As outlined in the previous blog installment, the John White map of the Carolina coast was relatively accurate--at least the most accurate of his day--though the intended fort/settlement map placement appears to have been more symbolic than practical. When placed on a present-day map of similar scale to the White map, the proposed fort footprint itself covers an area of roughly 2 miles long by 2 miles wide, making for an over-ambitious plan. The site's geographical limitations would have prevented such an expansive formal layout. Nonetheless, the site remained well-coveted by the English after the Roanoke colony's disappearance, and in fact hosted some of the very first permanent colonial settlements within the bounds of present-day North Carolina.

The Site
This land site is located in Bertie County on the south side of Salmon Creek, at the confluence of the Chowan and Roanoke rivers. Salmon Creek, originally named "Flatts Creek", indeed flows through a flat tract of lowland swamp, rich in timber but offering poor ground for construction. Less than a mile south, running generally parallel to Salmon Creek (east to west) is Black Walnut Swamp, also a low-lying marshy creek system. Between the creeks is a relatively high, flat tract of ground that English colonists in the area later built on, and is the most likely building site. By the late-1600s fur traders and settlers there were calling this place "Avoca", a term derived from a local Native American place name meaning "where the the waters converge".

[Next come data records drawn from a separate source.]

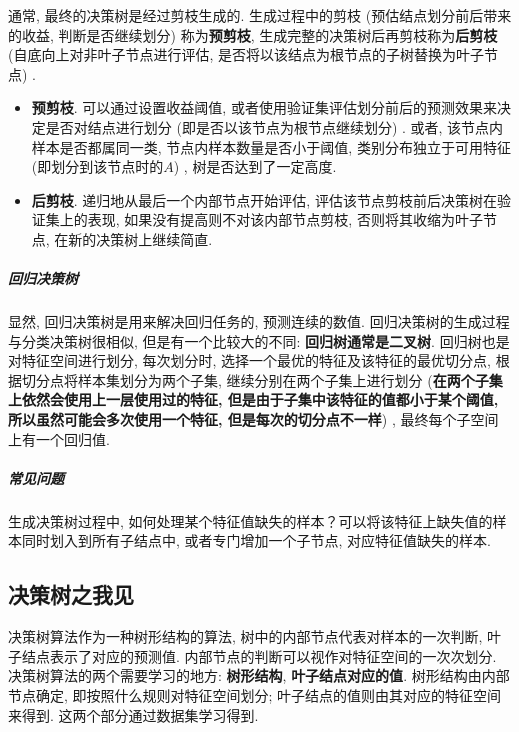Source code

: 
通常, 最终的决策树是经过剪枝生成的. 生成过程中的剪枝 (预估结点划分前后带来的收益, 判断是否继续划分) 称为\textbf{预剪枝}, 生成完整的决策树后再剪枝称为\textbf{后剪枝} (自底向上对非叶子节点进行评估, 是否将以该结点为根节点的子树替换为叶子节点) . 
\begin{itemize}
\item \textbf{预剪枝}. 可以通过设置收益阈值, 或者使用验证集评估划分前后的预测效果来决定是否对结点进行划分 (即是否以该节点为根节点继续划分) . 或者, 该节点内样本是否都属同一类, 节点内样本数量是否小于阈值, 类别分布独立于可用特征 (即划分到该节点时的$A$) , 树是否达到了一定高度. 
\item \textbf{后剪枝}. 递归地从最后一个内部节点开始评估, 评估该节点剪枝前后决策树在验证集上的表现, 如果没有提高则不对该内部节点剪枝, 否则将其收缩为叶子节点, 在新的决策树上继续简直. 
\end{itemize}

\subparagraph{回归决策树}显然, 回归决策树是用来解决回归任务的, 预测连续的数值. 回归决策树的生成过程与分类决策树很相似, 但是有一个比较大的不同: \textbf{回归树通常是二叉树}. 回归树也是对特征空间进行划分, 每次划分时, 选择一个最优的特征及该特征的最优切分点, 根据切分点将样本集划分为两个子集, 继续分别在两个子集上进行划分 (\textbf{在两个子集上依然会使用上一层使用过的特征, 但是由于子集中该特征的值都小于某个阈值, 所以虽然可能会多次使用一个特征, 但是每次的切分点不一样}) , 最终每个子空间上有一个回归值. 

\subparagraph{常见问题}
\begin{myenumerate}
\item 生成决策树过程中, 如何处理某个特征值缺失的样本？可以将该特征上缺失值的样本同时划入到所有子结点中, 或者专门增加一个子节点, 对应特征值缺失的样本. 
\item 
\end{myenumerate}


\subsection{决策树之我见}
决策树算法作为一种树形结构的算法, 树中的内部节点代表对样本的一次判断, 叶子结点表示了对应的预测值. 内部节点的判断可以视作对特征空间的一次次划分. 决策树算法的两个需要学习的地方: \textbf{树形结构}, \textbf{叶子结点对应的值}. 树形结构由内部节点确定, 即按照什么规则对特征空间划分; 叶子结点的值则由其对应的特征空间来得到. 这两个部分通过数据集学习得到. 

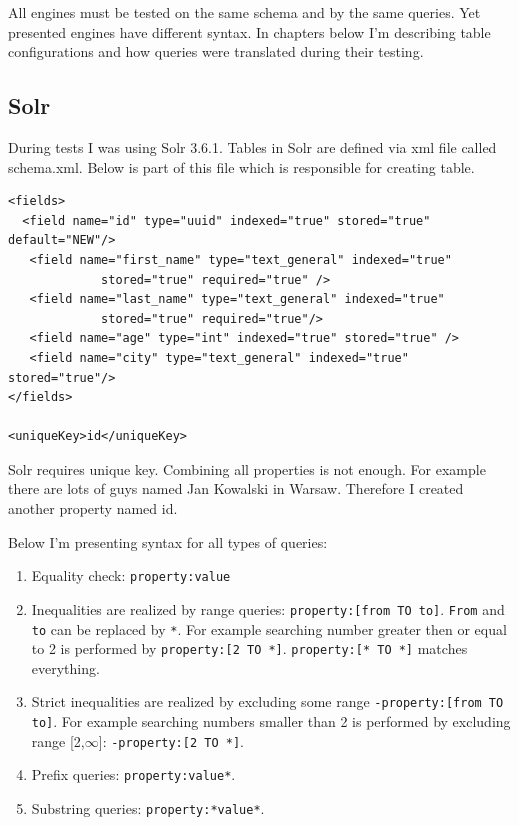 \documentclass[10pt,a4paper]{article}
\begin{document}
All engines must be tested on the same schema and by the same queries. Yet presented engines have different syntax. In chapters below I'm describing table configurations and how queries were translated during their testing.
\subsection{Solr}

During tests I was using Solr 3.6.1. Tables in Solr are defined via xml file called schema.xml. Below is part of this file which is responsible for creating table.

\begin{verbatim}
<fields>
  <field name="id" type="uuid" indexed="true" stored="true" default="NEW"/>
   <field name="first_name" type="text_general" indexed="true"
             stored="true" required="true" /> 
   <field name="last_name" type="text_general" indexed="true" 
             stored="true" required="true"/>
   <field name="age" type="int" indexed="true" stored="true" /> 
   <field name="city" type="text_general" indexed="true" stored="true"/>
</fields>

<uniqueKey>id</uniqueKey> 
\end{verbatim}

Solr requires unique key. Combining all properties is not enough. For example there are lots of guys named Jan Kowalski in Warsaw. Therefore I created another property named id.

\bigskip
Below I'm presenting syntax for all types of queries:
\begin{enumerate}
\item Equality check: \verb|property:value|
\item Inequalities are realized by range queries: \verb|property:[from TO to]|. \verb|From| and \verb|to| can be replaced by \verb|*|. For example searching number greater then or equal to 2 is performed by \verb|property:[2 TO *]|. \verb|property:[* TO *]| matches everything.
\item Strict inequalities are realized by excluding some range \verb|-property:[from TO to]|. For example searching numbers smaller than 2 is performed by excluding range [2,$\infty$]: \verb|-property:[2 TO *]|.
\item Prefix queries: \verb|property:value*|.
\item Substring queries: \verb|property:*value*|.
 
\end{enumerate}
\end{document}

Explorations and Settlement at Avoca
In the Spring of 1586, Roanoke's governor Ralph Lane sent Captain Philip Amadas and an expedition of 20 men west into Albemarle Sound to explore the inland. They made landfall at the Avoca site and others nearby, and made very favorable reports of possible gold and copper mines upstream. The Avoca site eventually became one of the first permanent English settlements in North Carolina. Nathaniel Batts, a pioneering fur trader and explorer built a dwelling/trading post at Avoca sometime between 1653 and 1657. "Batts House" is represented by a house-shaped symbol on Comberford's 1657 map entitled "The South Part of Virginia, Now Part of Carolina". Other settlers had migrated south from Virginia on an inland route to North Carolina during that time, some populating the Avoca vicinity by the early-1660s. In fact the present-day "Avoca Farm Road"--running east to west--was begun at this time, linking the Avoca tobacco farms with a wharf at the mouth of Salmon Creek. This is undoubtedly one of the oldest Colonial roads in North Carolina still in use. The Avoca settlement constituted one of the so-called "Albemarle Settlements" that predated even the royal Proprietary lands granted in 1664. Early on, Avoca became the first "seat of power" in what would become the North Carolina colony, as three colonial governors resided there into the 1720s. At least three different fur traders operated near the mouth of Salmon Creek (1650s-1690s), and the area's tobacco farms were busy enough that Salmon Creek was named one of three original "ports of entry" to the Carolina colony. Through the 1700s and 1800s the lumber industry thrived there, and several fisheries were in operation by the 1860s.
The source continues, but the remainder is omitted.